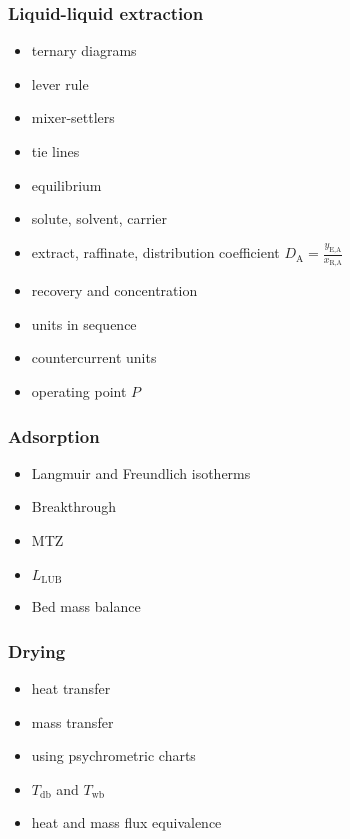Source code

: {
\begin{frame}\frametitle{Liquid-liquid extraction {}}
	{}
	\begin{itemize}
		\item	ternary diagrams
		\item	lever rule
		\item	mixer-settlers
		\item	tie lines
		\item	equilibrium
		\item	solute, solvent, carrier
		\item	extract, raffinate, distribution coefficient $D_\text{A} = \displaystyle \frac{y_\text{E,A}}{x_\text{R,A}}$
		\item	recovery and concentration
		\item	units in sequence
		\item	countercurrent units
		\item	operating point $P$
	\end{itemize}
\end{frame}}

{
\begin{frame}\frametitle{Adsorption {}}
	\begin{itemize}
		\item	Langmuir and Freundlich isotherms
		\item	Breakthrough
		\item	MTZ
		\item	$L_\text{LUB}$
		\item	Bed mass balance
	\end{itemize}
\end{frame}}

{
\begin{frame}\frametitle{Drying {}}
	\begin{itemize}
		\item	heat transfer
		\item	mass transfer
		\item	using psychrometric charts
		\item	$T_\text{db}$ and $T_\text{wb}$
		\item	heat and mass flux equivalence
	\end{itemize}
\end{frame}}

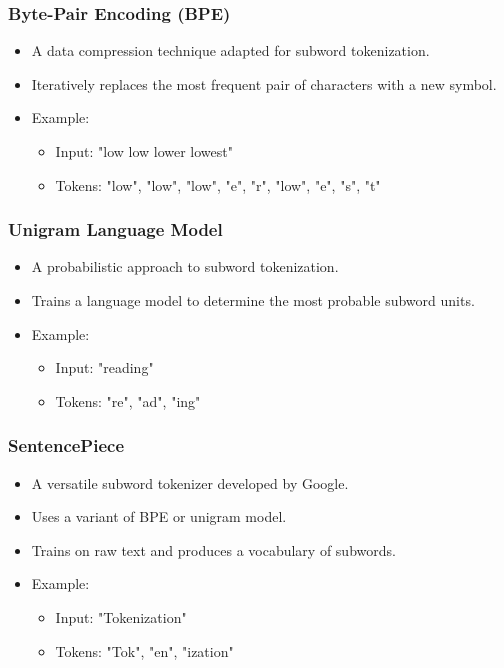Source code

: \documentclass{beamer}
\begin{document}
\begin{frame}
\frametitle{Byte-Pair Encoding (BPE)}
\begin{itemize}
    \item A data compression technique adapted for subword tokenization.
    \item Iteratively replaces the most frequent pair of characters with a new symbol.
    \item Example:
    \begin{itemize}
        \item Input: "low low lower lowest"
        \item Tokens: "low", "low", "low", "e", "r", "low", "e", "s", "t"
    \end{itemize}
\end{itemize}
\end{frame}

\begin{frame}
\frametitle{Unigram Language Model}
\begin{itemize}
    \item A probabilistic approach to subword tokenization.
    \item Trains a language model to determine the most probable subword units.
    \item Example:
    \begin{itemize}
        \item Input: "reading"
        \item Tokens: "re", "ad", "ing"
    \end{itemize}
\end{itemize}
\end{frame}

\begin{frame}
\frametitle{SentencePiece}
\begin{itemize}
    \item A versatile subword tokenizer developed by Google.
    \item Uses a variant of BPE or unigram model.
    \item Trains on raw text and produces a vocabulary of subwords.
    \item Example:
    \begin{itemize}
        \item Input: "Tokenization"
        \item Tokens: "Tok", "en", "ization"
    \end{itemize}
\end{itemize}
\end{frame}
\end{document}
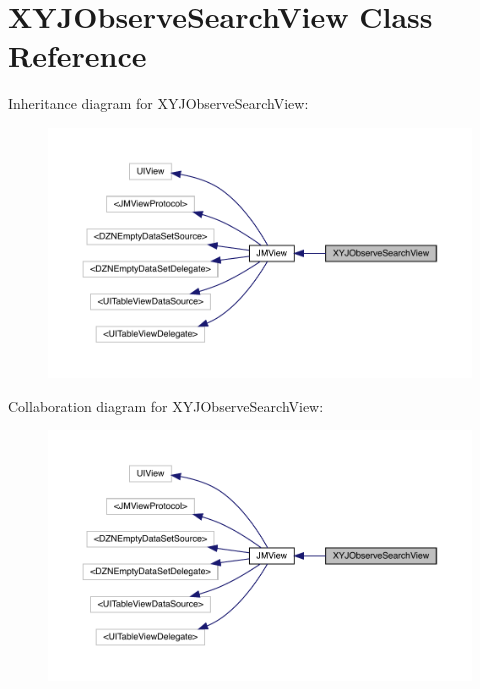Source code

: \hypertarget{interface_x_y_j_observe_search_view}{}\section{X\+Y\+J\+Observe\+Search\+View Class Reference}
\label{interface_x_y_j_observe_search_view}


Inheritance diagram for X\+Y\+J\+Observe\+Search\+View\+:\nopagebreak
\begin{figure}[H]
\begin{center}
\leavevmode
\includegraphics[width=350pt]{interface_x_y_j_observe_search_view__inherit__graph}
\end{center}
\end{figure}


Collaboration diagram for X\+Y\+J\+Observe\+Search\+View\+:\nopagebreak
\begin{figure}[H]
\begin{center}
\leavevmode
\includegraphics[width=350pt]{interface_x_y_j_observe_search_view__coll__graph}
\end{center}
\end{figure}

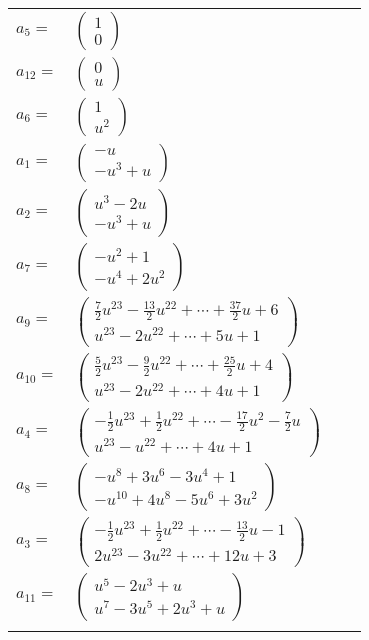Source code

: \documentclass[1p]{elsarticle_modified}
\theoremstyle{definition}
\begin{document}
\begin{tabular}{m{7pt} m{180pt} m{7pt} m{180pt} }
\flushright $a_{5}=$&$\begin{pmatrix}1\\0\end{pmatrix}$ \\
\flushright $a_{12}=$&$\begin{pmatrix}0\\u\end{pmatrix}$ \\
\flushright $a_{6}=$&$\begin{pmatrix}1\\u^2\end{pmatrix}$ \\
\flushright $a_{1}=$&$\begin{pmatrix}- u\\- u^3+u\end{pmatrix}$ \\
\flushright $a_{2}=$&$\begin{pmatrix}u^3-2 u\\- u^3+u\end{pmatrix}$ \\
\flushright $a_{7}=$&$\begin{pmatrix}- u^2+1\\- u^4+2 u^2\end{pmatrix}$ \\
\flushright $a_{9}=$&$\begin{pmatrix}\frac{7}{2} u^{23}-\frac{13}{2} u^{22}+\cdots+\frac{37}{2} u+6\\u^{23}-2 u^{22}+\cdots+5 u+1\end{pmatrix}$ \\
\flushright $a_{10}=$&$\begin{pmatrix}\frac{5}{2} u^{23}-\frac{9}{2} u^{22}+\cdots+\frac{25}{2} u+4\\u^{23}-2 u^{22}+\cdots+4 u+1\end{pmatrix}$ \\
\flushright $a_{4}=$&$\begin{pmatrix}-\frac{1}{2} u^{23}+\frac{1}{2} u^{22}+\cdots-\frac{17}{2} u^2-\frac{7}{2} u\\u^{23}- u^{22}+\cdots+4 u+1\end{pmatrix}$ \\
\flushright $a_{8}=$&$\begin{pmatrix}- u^8+3 u^6-3 u^4+1\\- u^{10}+4 u^8-5 u^6+3 u^2\end{pmatrix}$ \\
\flushright $a_{3}=$&$\begin{pmatrix}-\frac{1}{2} u^{23}+\frac{1}{2} u^{22}+\cdots-\frac{13}{2} u-1\\2 u^{23}-3 u^{22}+\cdots+12 u+3\end{pmatrix}$ \\
\flushright $a_{11}=$&$\begin{pmatrix}u^5-2 u^3+u\\u^7-3 u^5+2 u^3+u\end{pmatrix}$\\&\end{tabular}
\end{document}
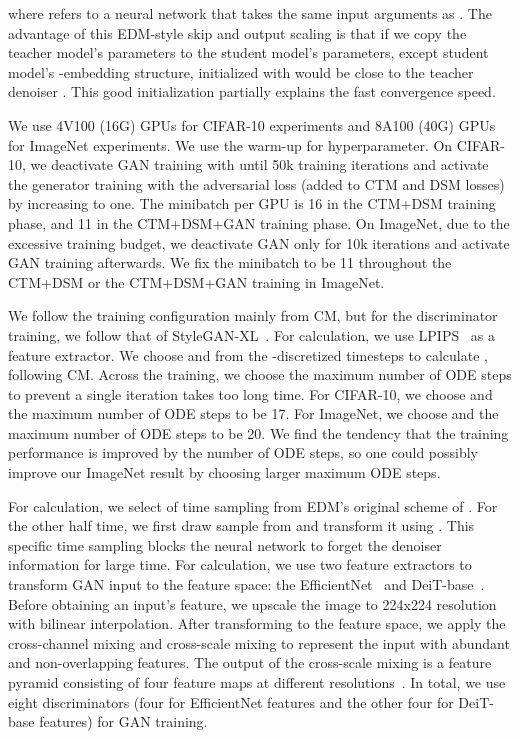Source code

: \documentclass{article} \usepackage{iclr2024_coNFErence,times}
\theoremstyle{definition}
\theoremstyle{remark}
\begin{document}
where  refers to a neural network that takes the same input arguments as .
The advantage of this EDM-style skip and output scaling is that if we copy the teacher model's parameters to the student model's parameters, except student model's -embedding structure,  initialized with  would be close to the teacher denoiser . This good initialization partially explains the fast convergence speed.

We use 4V100 (16G) GPUs for CIFAR-10 experiments and 8A100 (40G) GPUs for ImageNet experiments. We use the warm-up for  hyperparameter. On CIFAR-10, we deactivate GAN training with  until 50k training iterations and activate the generator training with the adversarial loss (added to CTM and DSM losses) by increasing  to one. The minibatch per GPU is 16 in the CTM+DSM training phase, and 11 in the CTM+DSM+GAN training phase. On ImageNet, due to the excessive training budget, we deactivate GAN only for 10k iterations and activate GAN training afterwards. We fix the minibatch to be 11 throughout the CTM+DSM or the CTM+DSM+GAN training in ImageNet.

We follow the training configuration mainly from CM, but for the discriminator training, we follow that of StyleGAN-XL~\citep{sauer2022stylegan}. For  calculation, we use LPIPS~\citep{zhang2018unreasonable} as a feature extractor. We choose  and  from the -discretized timesteps to calculate , following CM. Across the training, we choose the maximum number of ODE steps to prevent a single iteration takes too long time. For CIFAR-10, we choose  and the maximum number of ODE steps to be 17. For ImageNet, we choose  and the maximum number of ODE steps to be 20. We find the tendency that the training performance is improved by the number of ODE steps, so one could possibly improve our ImageNet result by choosing larger maximum ODE steps.

For  calculation, we select  of time sampling from EDM's original scheme of . For the other half time, we first draw sample from  and transform it using . This specific time sampling blocks the neural network to forget the denoiser information for large time. For  calculation, we use two feature extractors to transform GAN input to the feature space: the EfficientNet~\citep{tan2019efficientnet} and DeiT-base~\citep{touvron2021training}. Before obtaining an input's feature, we upscale the image to 224x224 resolution with bilinear interpolation. After transforming to the feature space, we apply the cross-channel mixing and cross-scale mixing to represent the input with abundant and non-overlapping features. The output of the cross-scale mixing is a feature pyramid consisting of four feature maps at different resolutions~\citep{sauer2022stylegan}. In total, we use eight discriminators (four for EfficientNet features and the other four for DeiT-base features) for GAN training.
\end{document}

▸ WHAT TO PRODUCE: Word for word, repeat all of the entries above, leaving out the pictures.

▸ WORKED SOLUTION:
Source code

: {
\begin{frame}\frametitle{Liquid-liquid extraction {}}
	{}
	\begin{itemize}
		\item	ternary diagrams
		\item	lever rule
		\item	mixer-settlers
		\item	tie lines
		\item	equilibrium
		\item	solute, solvent, carrier
		\item	extract, raffinate, distribution coefficient $D_\text{A} = \displaystyle \frac{y_\text{E,A}}{x_\text{R,A}}$
		\item	recovery and concentration
		\item	units in sequence
		\item	countercurrent units
		\item	operating point $P$
	\end{itemize}
\end{frame}}

{
\begin{frame}\frametitle{Adsorption {}}
	\begin{itemize}
		\item	Langmuir and Freundlich isotherms
		\item	Breakthrough
		\item	MTZ
		\item	$L_\text{LUB}$
		\item	Bed mass balance
	\end{itemize}
\end{frame}}

{
\begin{frame}\frametitle{Drying {}}
	\begin{itemize}
		\item	heat transfer
		\item	mass transfer
		\item	using psychrometric charts
		\item	$T_\text{db}$ and $T_\text{wb}$
		\item	heat and mass flux equivalence
	\end{itemize}
\end{frame}}

Source code

: \documentclass{beamer}
\begin{document}
\begin{frame}
\frametitle{Byte-Pair Encoding (BPE)}
\begin{itemize}
    \item A data compression technique adapted for subword tokenization.
    \item Iteratively replaces the most frequent pair of characters with a new symbol.
    \item Example:
    \begin{itemize}
        \item Input: "low low lower lowest"
        \item Tokens: "low", "low", "low", "e", "r", "low", "e", "s", "t"
    \end{itemize}
\end{itemize}
\end{frame}

\begin{frame}
\frametitle{Unigram Language Model}
\begin{itemize}
    \item A probabilistic approach to subword tokenization.
    \item Trains a language model to determine the most probable subword units.
    \item Example:
    \begin{itemize}
        \item Input: "reading"
        \item Tokens: "re", "ad", "ing"
    \end{itemize}
\end{itemize}
\end{frame}

\begin{frame}
\frametitle{SentencePiece}
\begin{itemize}
    \item A versatile subword tokenizer developed by Google.
    \item Uses a variant of BPE or unigram model.
    \item Trains on raw text and produces a vocabulary of subwords.
    \item Example:
    \begin{itemize}
        \item Input: "Tokenization"
        \item Tokens: "Tok", "en", "ization"
    \end{itemize}
\end{itemize}
\end{frame}
\end{document}
Source code

: \hypertarget{interface_x_y_j_observe_search_view}{}\section{X\+Y\+J\+Observe\+Search\+View Class Reference}
\label{interface_x_y_j_observe_search_view}


Inheritance diagram for X\+Y\+J\+Observe\+Search\+View\+:\nopagebreak
\begin{figure}[H]
\begin{center}
\leavevmode
\includegraphics[width=350pt]{interface_x_y_j_observe_search_view__inherit__graph}
\end{center}
\end{figure}


Collaboration diagram for X\+Y\+J\+Observe\+Search\+View\+:\nopagebreak
\begin{figure}[H]
\begin{center}
\leavevmode
\includegraphics[width=350pt]{interface_x_y_j_observe_search_view__coll__graph}
\end{center}
\end{figure}

Source code

: \documentclass[1p]{elsarticle_modified}
\theoremstyle{definition}
\begin{document}
\begin{tabular}{m{7pt} m{180pt} m{7pt} m{180pt} }
\flushright $a_{5}=$&$\begin{pmatrix}1\\0\end{pmatrix}$ \\
\flushright $a_{12}=$&$\begin{pmatrix}0\\u\end{pmatrix}$ \\
\flushright $a_{6}=$&$\begin{pmatrix}1\\u^2\end{pmatrix}$ \\
\flushright $a_{1}=$&$\begin{pmatrix}- u\\- u^3+u\end{pmatrix}$ \\
\flushright $a_{2}=$&$\begin{pmatrix}u^3-2 u\\- u^3+u\end{pmatrix}$ \\
\flushright $a_{7}=$&$\begin{pmatrix}- u^2+1\\- u^4+2 u^2\end{pmatrix}$ \\
\flushright $a_{9}=$&$\begin{pmatrix}\frac{7}{2} u^{23}-\frac{13}{2} u^{22}+\cdots+\frac{37}{2} u+6\\u^{23}-2 u^{22}+\cdots+5 u+1\end{pmatrix}$ \\
\flushright $a_{10}=$&$\begin{pmatrix}\frac{5}{2} u^{23}-\frac{9}{2} u^{22}+\cdots+\frac{25}{2} u+4\\u^{23}-2 u^{22}+\cdots+4 u+1\end{pmatrix}$ \\
\flushright $a_{4}=$&$\begin{pmatrix}-\frac{1}{2} u^{23}+\frac{1}{2} u^{22}+\cdots-\frac{17}{2} u^2-\frac{7}{2} u\\u^{23}- u^{22}+\cdots+4 u+1\end{pmatrix}$ \\
\flushright $a_{8}=$&$\begin{pmatrix}- u^8+3 u^6-3 u^4+1\\- u^{10}+4 u^8-5 u^6+3 u^2\end{pmatrix}$ \\
\flushright $a_{3}=$&$\begin{pmatrix}-\frac{1}{2} u^{23}+\frac{1}{2} u^{22}+\cdots-\frac{13}{2} u-1\\2 u^{23}-3 u^{22}+\cdots+12 u+3\end{pmatrix}$ \\
\flushright $a_{11}=$&$\begin{pmatrix}u^5-2 u^3+u\\u^7-3 u^5+2 u^3+u\end{pmatrix}$\\&\end{tabular}
\end{document}
Source code

: \documentclass{article} \usepackage{iclr2024_coNFErence,times}
\theoremstyle{definition}
\theoremstyle{remark}
\begin{document}
where  refers to a neural network that takes the same input arguments as .
The advantage of this EDM-style skip and output scaling is that if we copy the teacher model's parameters to the student model's parameters, except student model's -embedding structure,  initialized with  would be close to the teacher denoiser . This good initialization partially explains the fast convergence speed.

We use 4V100 (16G) GPUs for CIFAR-10 experiments and 8A100 (40G) GPUs for ImageNet experiments. We use the warm-up for  hyperparameter. On CIFAR-10, we deactivate GAN training with  until 50k training iterations and activate the generator training with the adversarial loss (added to CTM and DSM losses) by increasing  to one. The minibatch per GPU is 16 in the CTM+DSM training phase, and 11 in the CTM+DSM+GAN training phase. On ImageNet, due to the excessive training budget, we deactivate GAN only for 10k iterations and activate GAN training afterwards. We fix the minibatch to be 11 throughout the CTM+DSM or the CTM+DSM+GAN training in ImageNet.

We follow the training configuration mainly from CM, but for the discriminator training, we follow that of StyleGAN-XL~\citep{sauer2022stylegan}. For  calculation, we use LPIPS~\citep{zhang2018unreasonable} as a feature extractor. We choose  and  from the -discretized timesteps to calculate , following CM. Across the training, we choose the maximum number of ODE steps to prevent a single iteration takes too long time. For CIFAR-10, we choose  and the maximum number of ODE steps to be 17. For ImageNet, we choose  and the maximum number of ODE steps to be 20. We find the tendency that the training performance is improved by the number of ODE steps, so one could possibly improve our ImageNet result by choosing larger maximum ODE steps.

For  calculation, we select  of time sampling from EDM's original scheme of . For the other half time, we first draw sample from  and transform it using . This specific time sampling blocks the neural network to forget the denoiser information for large time. For  calculation, we use two feature extractors to transform GAN input to the feature space: the EfficientNet~\citep{tan2019efficientnet} and DeiT-base~\citep{touvron2021training}. Before obtaining an input's feature, we upscale the image to 224x224 resolution with bilinear interpolation. After transforming to the feature space, we apply the cross-channel mixing and cross-scale mixing to represent the input with abundant and non-overlapping features. The output of the cross-scale mixing is a feature pyramid consisting of four feature maps at different resolutions~\citep{sauer2022stylegan}. In total, we use eight discriminators (four for EfficientNet features and the other four for DeiT-base features) for GAN training.
\end{document}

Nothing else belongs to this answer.